Rauda was also state director for Democracia USA, a nonpartisan, Florida-based group with a crew of about 35 people in the valley’s Hispanic neighborhoods since March, focusing on the same steps as Univision and the Culinary Union. His group registered 10,000 to vote and some of them, including Rauda, voted for the first time on Nov. 4.
In Southern Nevada, the Culinary Union also joined with three other unions to reach 110,000 voters, pushing voting and Obama’s candidacy. The coalition used 500 volunteers on Election Day to knock on doors and take people to the polls.
“We knew first-time voters wouldn’t vote just because of ads,” Weiss said.
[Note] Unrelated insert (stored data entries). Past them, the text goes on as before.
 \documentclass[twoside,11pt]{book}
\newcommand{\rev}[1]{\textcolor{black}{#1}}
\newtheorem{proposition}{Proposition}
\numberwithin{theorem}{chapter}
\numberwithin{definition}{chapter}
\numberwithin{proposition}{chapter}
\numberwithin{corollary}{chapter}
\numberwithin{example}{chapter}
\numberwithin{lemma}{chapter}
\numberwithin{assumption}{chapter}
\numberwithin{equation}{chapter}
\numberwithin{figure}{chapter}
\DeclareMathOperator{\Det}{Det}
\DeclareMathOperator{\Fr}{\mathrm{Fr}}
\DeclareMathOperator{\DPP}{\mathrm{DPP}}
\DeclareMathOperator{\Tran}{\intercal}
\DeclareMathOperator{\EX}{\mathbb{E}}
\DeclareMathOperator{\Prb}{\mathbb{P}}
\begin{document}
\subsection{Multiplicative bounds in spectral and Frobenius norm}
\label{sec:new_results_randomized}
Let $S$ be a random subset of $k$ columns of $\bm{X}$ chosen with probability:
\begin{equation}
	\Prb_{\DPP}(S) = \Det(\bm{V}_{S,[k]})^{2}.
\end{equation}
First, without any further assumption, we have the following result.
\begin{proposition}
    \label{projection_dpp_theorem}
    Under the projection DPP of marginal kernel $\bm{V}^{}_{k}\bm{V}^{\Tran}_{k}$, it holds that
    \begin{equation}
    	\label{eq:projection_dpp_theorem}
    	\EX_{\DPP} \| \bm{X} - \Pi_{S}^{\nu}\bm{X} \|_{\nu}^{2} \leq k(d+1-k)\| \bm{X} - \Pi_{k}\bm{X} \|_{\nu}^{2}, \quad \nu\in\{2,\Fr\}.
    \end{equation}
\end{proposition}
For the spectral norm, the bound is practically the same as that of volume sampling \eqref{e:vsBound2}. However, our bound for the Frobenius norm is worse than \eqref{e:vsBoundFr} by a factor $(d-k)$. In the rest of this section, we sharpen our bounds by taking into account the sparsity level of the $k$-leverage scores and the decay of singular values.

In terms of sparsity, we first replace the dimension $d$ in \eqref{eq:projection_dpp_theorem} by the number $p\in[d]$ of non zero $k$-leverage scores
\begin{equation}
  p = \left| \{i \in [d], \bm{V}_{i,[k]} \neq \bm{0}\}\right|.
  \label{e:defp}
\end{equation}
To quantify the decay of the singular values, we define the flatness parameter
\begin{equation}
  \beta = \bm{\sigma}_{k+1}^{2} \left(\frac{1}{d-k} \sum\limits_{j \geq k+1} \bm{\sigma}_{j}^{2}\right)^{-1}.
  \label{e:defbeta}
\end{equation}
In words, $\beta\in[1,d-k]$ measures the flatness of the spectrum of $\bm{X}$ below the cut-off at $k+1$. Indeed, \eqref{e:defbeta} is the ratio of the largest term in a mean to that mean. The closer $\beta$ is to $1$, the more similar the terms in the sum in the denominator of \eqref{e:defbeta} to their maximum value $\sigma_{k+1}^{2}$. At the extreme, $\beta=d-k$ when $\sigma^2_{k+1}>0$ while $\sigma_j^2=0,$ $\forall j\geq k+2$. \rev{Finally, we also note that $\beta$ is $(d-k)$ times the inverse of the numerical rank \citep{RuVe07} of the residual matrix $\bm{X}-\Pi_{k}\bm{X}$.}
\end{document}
The end result of the efforts by these and other groups, plus the national and local events that turned Hispanic voters against Republican candidate John McCain was that an estimated 108,000 Hispanic Nevadans voted for Obama, 11,000 fewer votes than the Democrat’s margin of victory in the state, according to the National Association of Latino Elected and Appointed Officials.
Ramirez said “the million dollar question” is whether the turnout — and the support for Democrats — will continue.
Rauda said his organization is maintaining a local presence by continuing its citizenship and voter registration drives.
Weiss is convinced the valley has reached what she called a “critical mass.” Naturalization and political participation will continue, she said
“You’re seeing the beginning of an established voting bloc,” Weiss added.
And Roman noted that Univision has scheduled voter registration drives for December, in anticipation of April’s city council races in the valley.
“We have no choice,” he said. “Our time has come.”